╭──

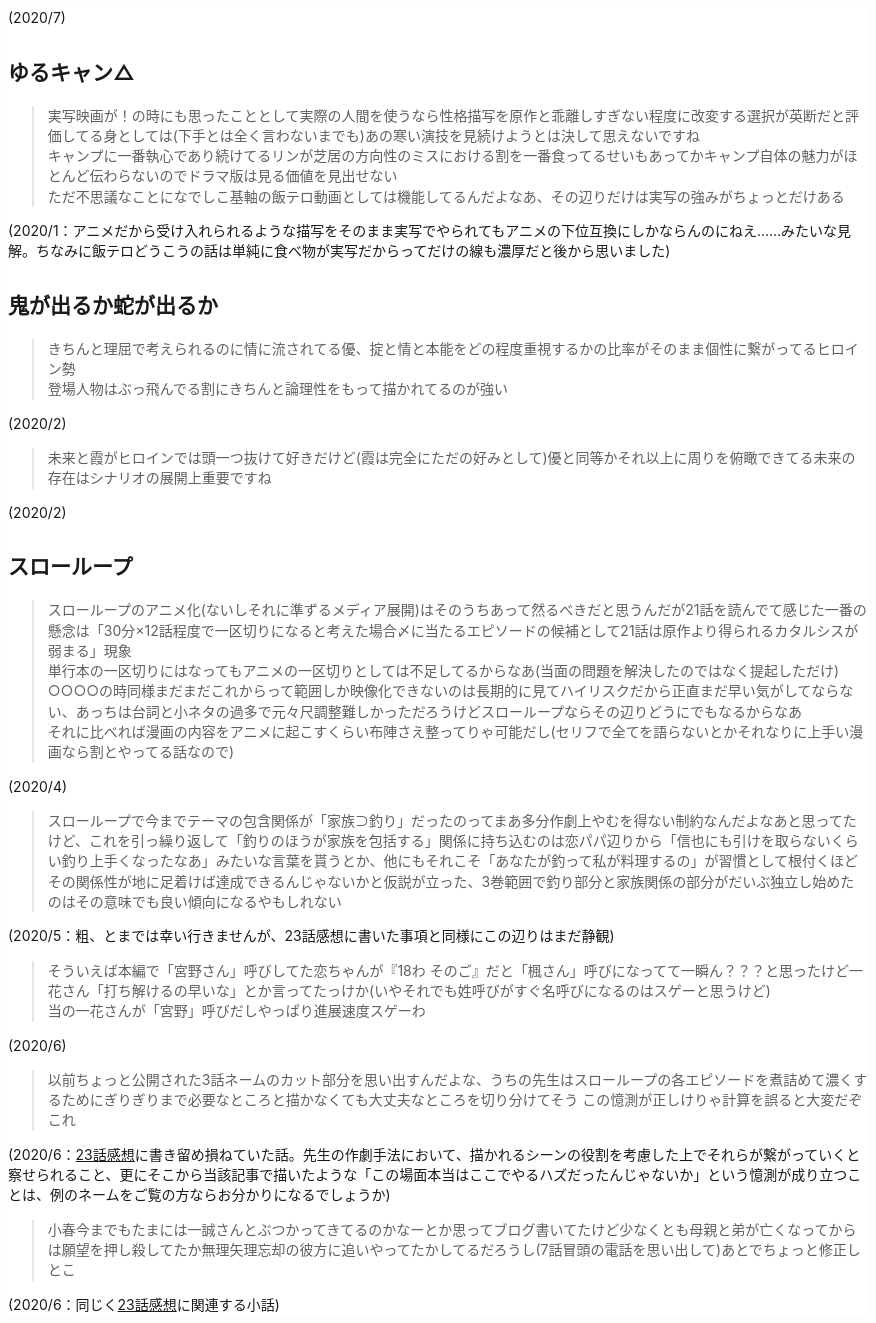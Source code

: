 (2020/7)

## ゆるキャン△

> 実写映画が！の時にも思ったこととして実際の人間を使うなら性格描写を原作と乖離しすぎない程度に改変する選択が英断だと評価してる身としては(下手とは全く言わないまでも)あの寒い演技を見続けようとは決して思えないですね  
> キャンプに一番執心であり続けてるリンが芝居の方向性のミスにおける割を一番食ってるせいもあってかキャンプ自体の魅力がほとんど伝わらないのでドラマ版は見る価値を見出せない  
> ただ不思議なことになでしこ基軸の飯テロ動画としては機能してるんだよなあ、その辺りだけは実写の強みがちょっとだけある

(2020/1：アニメだから受け入れられるような描写をそのまま実写でやられてもアニメの下位互換にしかならんのにねえ……みたいな見解。ちなみに飯テロどうこうの話は単純に食べ物が実写だからってだけの線も濃厚だと後から思いました)

## 鬼が出るか蛇が出るか

> きちんと理屈で考えられるのに情に流されてる優、掟と情と本能をどの程度重視するかの比率がそのまま個性に繋がってるヒロイン勢  
登場人物はぶっ飛んでる割にきちんと論理性をもって描かれてるのが強い

(2020/2)

> 未来と霞がヒロインでは頭一つ抜けて好きだけど(霞は完全にただの好みとして)優と同等かそれ以上に周りを俯瞰できてる未来の存在はシナリオの展開上重要ですね

(2020/2)

## スローループ

> スローループのアニメ化(ないしそれに準ずるメディア展開)はそのうちあって然るべきだと思うんだが21話を読んでて感じた一番の懸念は「30分×12話程度で一区切りになると考えた場合〆に当たるエピソードの候補として21話は原作より得られるカタルシスが弱まる」現象  
単行本の一区切りにはなってもアニメの一区切りとしては不足してるからなあ(当面の問題を解決したのではなく提起しただけ)  
○○○○の時同様まだまだこれからって範囲しか映像化できないのは長期的に見てハイリスクだから正直まだ早い気がしてならない、あっちは台詞と小ネタの過多で元々尺調整難しかっただろうけどスローループならその辺りどうにでもなるからなあ  
それに比べれば漫画の内容をアニメに起こすくらい布陣さえ整ってりゃ可能だし(セリフで全てを語らないとかそれなりに上手い漫画なら割とやってる話なので)

(2020/4)

> スローループで今までテーマの包含関係が「家族⊃釣り」だったのってまあ多分作劇上やむを得ない制約なんだよなあと思ってたけど、これを引っ繰り返して「釣りのほうが家族を包括する」関係に持ち込むのは恋パパ辺りから「信也にも引けを取らないくらい釣り上手くなったなあ」みたいな言葉を貰うとか、他にもそれこそ「あなたが釣って私が料理するの」が習慣として根付くほどその関係性が地に足着けば達成できるんじゃないかと仮説が立った、3巻範囲で釣り部分と家族関係の部分がだいぶ独立し始めたのはその意味でも良い傾向になるやもしれない

(2020/5：粗、とまでは幸い行きませんが、23話感想に書いた事項と同様にこの辺りはまだ静観)

> そういえば本編で「宮野さん」呼びしてた恋ちゃんが『18わ そのご』だと「楓さん」呼びになってて一瞬ん？？？と思ったけど一花さん「打ち解けるの早いな」とか言ってたっけか(いやそれでも姓呼びがすぐ名呼びになるのはスゲーと思うけど)  
当の一花さんが「宮野」呼びだしやっぱり進展速度スゲーわ

(2020/6)

> 以前ちょっと公開された3話ネームのカット部分を思い出すんだよな、うちの先生はスローループの各エピソードを煮詰めて濃くするためにぎりぎりまで必要なところと描かなくても大丈夫なところを切り分けてそう
この憶測が正しけりゃ計算を誤ると大変だぞこれ

(2020/6：[23話感想](/2020-06-24-comic/)に書き留め損ねていた話。先生の作劇手法において、描かれるシーンの役割を考慮した上でそれらが繋がっていくと察せられること、更にそこから当該記事で描いたような「この場面本当はここでやるハズだったんじゃないか」という憶測が成り立つことは、例のネームをご覧の方ならお分かりになるでしょうか)

> 小春今までもたまには一誠さんとぶつかってきてるのかなーとか思ってブログ書いてたけど少なくとも母親と弟が亡くなってからは願望を押し殺してたか無理矢理忘却の彼方に追いやってたかしてるだろうし(7話冒頭の電話を思い出して)あとでちょっと修正しとこ

(2020/6：同じく[23話感想](/2020-06-24-comic/)に関連する小話)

╰──

#### REQUIRED ACTION:
Write the records out exactly, dropping every image.

#### WRITTEN ANSWER:
Source code

: (2020/7)

## ゆるキャン△

> 実写映画が！の時にも思ったこととして実際の人間を使うなら性格描写を原作と乖離しすぎない程度に改変する選択が英断だと評価してる身としては(下手とは全く言わないまでも)あの寒い演技を見続けようとは決して思えないですね  
> キャンプに一番執心であり続けてるリンが芝居の方向性のミスにおける割を一番食ってるせいもあってかキャンプ自体の魅力がほとんど伝わらないのでドラマ版は見る価値を見出せない  
> ただ不思議なことになでしこ基軸の飯テロ動画としては機能してるんだよなあ、その辺りだけは実写の強みがちょっとだけある

(2020/1：アニメだから受け入れられるような描写をそのまま実写でやられてもアニメの下位互換にしかならんのにねえ……みたいな見解。ちなみに飯テロどうこうの話は単純に食べ物が実写だからってだけの線も濃厚だと後から思いました)

## 鬼が出るか蛇が出るか

> きちんと理屈で考えられるのに情に流されてる優、掟と情と本能をどの程度重視するかの比率がそのまま個性に繋がってるヒロイン勢  
登場人物はぶっ飛んでる割にきちんと論理性をもって描かれてるのが強い

(2020/2)

> 未来と霞がヒロインでは頭一つ抜けて好きだけど(霞は完全にただの好みとして)優と同等かそれ以上に周りを俯瞰できてる未来の存在はシナリオの展開上重要ですね

(2020/2)

## スローループ

> スローループのアニメ化(ないしそれに準ずるメディア展開)はそのうちあって然るべきだと思うんだが21話を読んでて感じた一番の懸念は「30分×12話程度で一区切りになると考えた場合〆に当たるエピソードの候補として21話は原作より得られるカタルシスが弱まる」現象  
単行本の一区切りにはなってもアニメの一区切りとしては不足してるからなあ(当面の問題を解決したのではなく提起しただけ)  
○○○○の時同様まだまだこれからって範囲しか映像化できないのは長期的に見てハイリスクだから正直まだ早い気がしてならない、あっちは台詞と小ネタの過多で元々尺調整難しかっただろうけどスローループならその辺りどうにでもなるからなあ  
それに比べれば漫画の内容をアニメに起こすくらい布陣さえ整ってりゃ可能だし(セリフで全てを語らないとかそれなりに上手い漫画なら割とやってる話なので)

(2020/4)

> スローループで今までテーマの包含関係が「家族⊃釣り」だったのってまあ多分作劇上やむを得ない制約なんだよなあと思ってたけど、これを引っ繰り返して「釣りのほうが家族を包括する」関係に持ち込むのは恋パパ辺りから「信也にも引けを取らないくらい釣り上手くなったなあ」みたいな言葉を貰うとか、他にもそれこそ「あなたが釣って私が料理するの」が習慣として根付くほどその関係性が地に足着けば達成できるんじゃないかと仮説が立った、3巻範囲で釣り部分と家族関係の部分がだいぶ独立し始めたのはその意味でも良い傾向になるやもしれない

(2020/5：粗、とまでは幸い行きませんが、23話感想に書いた事項と同様にこの辺りはまだ静観)

> そういえば本編で「宮野さん」呼びしてた恋ちゃんが『18わ そのご』だと「楓さん」呼びになってて一瞬ん？？？と思ったけど一花さん「打ち解けるの早いな」とか言ってたっけか(いやそれでも姓呼びがすぐ名呼びになるのはスゲーと思うけど)  
当の一花さんが「宮野」呼びだしやっぱり進展速度スゲーわ

(2020/6)

> 以前ちょっと公開された3話ネームのカット部分を思い出すんだよな、うちの先生はスローループの各エピソードを煮詰めて濃くするためにぎりぎりまで必要なところと描かなくても大丈夫なところを切り分けてそう
この憶測が正しけりゃ計算を誤ると大変だぞこれ

(2020/6：[23話感想](/2020-06-24-comic/)に書き留め損ねていた話。先生の作劇手法において、描かれるシーンの役割を考慮した上でそれらが繋がっていくと察せられること、更にそこから当該記事で描いたような「この場面本当はここでやるハズだったんじゃないか」という憶測が成り立つことは、例のネームをご覧の方ならお分かりになるでしょうか)

> 小春今までもたまには一誠さんとぶつかってきてるのかなーとか思ってブログ書いてたけど少なくとも母親と弟が亡くなってからは願望を押し殺してたか無理矢理忘却の彼方に追いやってたかしてるだろうし(7話冒頭の電話を思い出して)あとでちょっと修正しとこ

(2020/6：同じく[23話感想](/2020-06-24-comic/)に関連する小話)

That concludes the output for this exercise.